> **Exercise details**
Hunt through the entries for the word "cuci" and copy each line in which it appears.

· · ·

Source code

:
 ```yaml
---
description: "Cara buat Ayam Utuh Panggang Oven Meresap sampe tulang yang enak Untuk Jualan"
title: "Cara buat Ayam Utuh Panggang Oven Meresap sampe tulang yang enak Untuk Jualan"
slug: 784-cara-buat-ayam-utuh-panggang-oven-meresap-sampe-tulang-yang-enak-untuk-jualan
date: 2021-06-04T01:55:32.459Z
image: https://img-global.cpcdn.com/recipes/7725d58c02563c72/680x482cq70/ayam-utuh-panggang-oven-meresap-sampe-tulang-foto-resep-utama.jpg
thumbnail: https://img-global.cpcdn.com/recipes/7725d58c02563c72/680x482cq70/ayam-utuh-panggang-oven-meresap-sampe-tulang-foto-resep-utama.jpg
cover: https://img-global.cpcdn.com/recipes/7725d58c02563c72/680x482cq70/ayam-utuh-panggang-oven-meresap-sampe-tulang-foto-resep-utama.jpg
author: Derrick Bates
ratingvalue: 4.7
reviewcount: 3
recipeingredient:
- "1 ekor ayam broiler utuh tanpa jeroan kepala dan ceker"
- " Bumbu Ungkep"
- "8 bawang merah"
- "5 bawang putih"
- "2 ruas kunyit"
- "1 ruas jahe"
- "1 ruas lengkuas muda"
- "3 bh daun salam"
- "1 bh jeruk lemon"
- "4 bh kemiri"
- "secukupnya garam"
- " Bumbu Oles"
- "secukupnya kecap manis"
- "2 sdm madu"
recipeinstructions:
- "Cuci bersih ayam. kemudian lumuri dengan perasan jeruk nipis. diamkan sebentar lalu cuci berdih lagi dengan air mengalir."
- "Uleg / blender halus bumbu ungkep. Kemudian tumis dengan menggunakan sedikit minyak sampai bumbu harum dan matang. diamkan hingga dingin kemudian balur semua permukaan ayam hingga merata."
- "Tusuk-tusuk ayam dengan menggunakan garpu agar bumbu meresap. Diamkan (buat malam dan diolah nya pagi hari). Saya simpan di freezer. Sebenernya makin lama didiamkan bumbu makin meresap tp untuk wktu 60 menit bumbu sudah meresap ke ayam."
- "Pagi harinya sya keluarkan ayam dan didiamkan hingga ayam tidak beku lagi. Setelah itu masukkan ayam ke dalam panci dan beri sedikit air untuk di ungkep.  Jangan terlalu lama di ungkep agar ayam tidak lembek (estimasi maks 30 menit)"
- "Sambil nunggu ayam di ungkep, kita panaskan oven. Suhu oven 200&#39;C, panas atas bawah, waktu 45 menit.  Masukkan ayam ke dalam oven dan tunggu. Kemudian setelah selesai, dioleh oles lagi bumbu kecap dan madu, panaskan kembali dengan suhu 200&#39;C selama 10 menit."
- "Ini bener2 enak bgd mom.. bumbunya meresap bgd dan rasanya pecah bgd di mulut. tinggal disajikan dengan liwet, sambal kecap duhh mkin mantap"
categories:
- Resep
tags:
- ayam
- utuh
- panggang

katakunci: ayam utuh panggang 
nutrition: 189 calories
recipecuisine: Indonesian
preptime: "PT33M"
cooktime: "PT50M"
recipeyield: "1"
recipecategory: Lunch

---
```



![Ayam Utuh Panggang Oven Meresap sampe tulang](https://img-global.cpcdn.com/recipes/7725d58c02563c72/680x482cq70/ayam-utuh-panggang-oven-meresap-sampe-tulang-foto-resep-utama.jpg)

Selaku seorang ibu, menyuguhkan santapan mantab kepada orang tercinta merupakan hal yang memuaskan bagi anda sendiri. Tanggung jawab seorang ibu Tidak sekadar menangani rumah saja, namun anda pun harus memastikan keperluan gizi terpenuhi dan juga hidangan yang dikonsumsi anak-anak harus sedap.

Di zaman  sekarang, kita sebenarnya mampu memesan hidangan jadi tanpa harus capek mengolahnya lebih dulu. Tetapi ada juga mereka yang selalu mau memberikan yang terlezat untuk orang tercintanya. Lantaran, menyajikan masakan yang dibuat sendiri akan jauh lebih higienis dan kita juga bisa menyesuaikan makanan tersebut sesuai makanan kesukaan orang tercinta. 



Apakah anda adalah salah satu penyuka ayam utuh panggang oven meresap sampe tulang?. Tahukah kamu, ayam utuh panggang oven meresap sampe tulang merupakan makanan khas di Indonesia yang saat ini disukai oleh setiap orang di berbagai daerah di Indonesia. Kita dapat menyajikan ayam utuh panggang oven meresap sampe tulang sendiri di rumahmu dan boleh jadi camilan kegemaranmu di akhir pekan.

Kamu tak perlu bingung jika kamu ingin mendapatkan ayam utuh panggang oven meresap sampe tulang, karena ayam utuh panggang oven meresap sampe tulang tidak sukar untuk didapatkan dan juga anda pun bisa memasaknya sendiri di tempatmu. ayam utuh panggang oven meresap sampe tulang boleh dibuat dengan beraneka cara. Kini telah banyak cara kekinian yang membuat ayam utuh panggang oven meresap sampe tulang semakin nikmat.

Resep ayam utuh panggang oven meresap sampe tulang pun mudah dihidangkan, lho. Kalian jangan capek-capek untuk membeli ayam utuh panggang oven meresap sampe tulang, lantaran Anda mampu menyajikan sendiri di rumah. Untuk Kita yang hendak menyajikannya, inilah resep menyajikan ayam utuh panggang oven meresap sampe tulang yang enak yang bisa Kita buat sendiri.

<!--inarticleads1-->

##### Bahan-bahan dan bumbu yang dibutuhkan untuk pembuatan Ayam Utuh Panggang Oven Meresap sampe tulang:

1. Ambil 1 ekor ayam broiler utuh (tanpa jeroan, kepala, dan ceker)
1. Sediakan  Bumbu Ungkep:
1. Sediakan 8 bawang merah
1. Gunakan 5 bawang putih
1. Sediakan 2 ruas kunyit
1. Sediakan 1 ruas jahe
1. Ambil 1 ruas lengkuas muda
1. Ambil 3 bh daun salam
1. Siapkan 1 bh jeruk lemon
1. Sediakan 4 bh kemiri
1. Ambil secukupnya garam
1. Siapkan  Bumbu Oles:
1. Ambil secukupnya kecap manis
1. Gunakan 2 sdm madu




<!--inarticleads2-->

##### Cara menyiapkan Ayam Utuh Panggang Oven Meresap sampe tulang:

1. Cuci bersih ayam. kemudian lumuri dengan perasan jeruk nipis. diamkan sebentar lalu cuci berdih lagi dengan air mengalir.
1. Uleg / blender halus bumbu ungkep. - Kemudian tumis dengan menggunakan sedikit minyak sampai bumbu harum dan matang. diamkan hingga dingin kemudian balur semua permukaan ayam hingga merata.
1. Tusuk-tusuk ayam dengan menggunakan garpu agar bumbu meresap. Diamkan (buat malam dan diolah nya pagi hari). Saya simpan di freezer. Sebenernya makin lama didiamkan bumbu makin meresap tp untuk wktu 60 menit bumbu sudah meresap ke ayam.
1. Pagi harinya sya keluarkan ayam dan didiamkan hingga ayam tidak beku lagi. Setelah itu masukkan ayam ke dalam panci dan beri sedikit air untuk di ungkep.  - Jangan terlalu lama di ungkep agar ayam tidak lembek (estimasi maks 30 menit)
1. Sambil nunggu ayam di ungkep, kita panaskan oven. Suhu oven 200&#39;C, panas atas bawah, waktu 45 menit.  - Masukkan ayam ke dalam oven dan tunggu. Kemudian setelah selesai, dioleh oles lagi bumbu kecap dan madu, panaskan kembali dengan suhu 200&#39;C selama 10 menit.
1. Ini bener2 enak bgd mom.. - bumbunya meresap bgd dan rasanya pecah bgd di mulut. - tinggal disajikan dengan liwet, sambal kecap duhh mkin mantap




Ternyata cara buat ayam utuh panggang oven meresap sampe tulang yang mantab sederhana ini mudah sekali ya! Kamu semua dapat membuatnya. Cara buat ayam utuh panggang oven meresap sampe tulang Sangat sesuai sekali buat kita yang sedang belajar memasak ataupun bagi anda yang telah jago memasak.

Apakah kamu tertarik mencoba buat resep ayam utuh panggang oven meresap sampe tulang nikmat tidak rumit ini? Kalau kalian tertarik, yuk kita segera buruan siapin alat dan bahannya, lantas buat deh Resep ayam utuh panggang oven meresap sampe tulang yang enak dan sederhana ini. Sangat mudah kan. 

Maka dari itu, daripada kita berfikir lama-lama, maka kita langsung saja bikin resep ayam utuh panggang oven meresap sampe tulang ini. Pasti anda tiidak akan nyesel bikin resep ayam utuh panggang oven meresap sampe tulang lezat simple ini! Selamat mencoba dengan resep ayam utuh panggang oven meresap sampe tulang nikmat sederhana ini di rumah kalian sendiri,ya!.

· · ·

> **Written reply**
- "Cuci bersih ayam. kemudian lumuri dengan perasan jeruk nipis. diamkan sebentar lalu cuci berdih lagi dengan air mengalir."
1. Cuci bersih ayam. kemudian lumuri dengan perasan jeruk nipis. diamkan sebentar lalu cuci berdih lagi dengan air mengalir.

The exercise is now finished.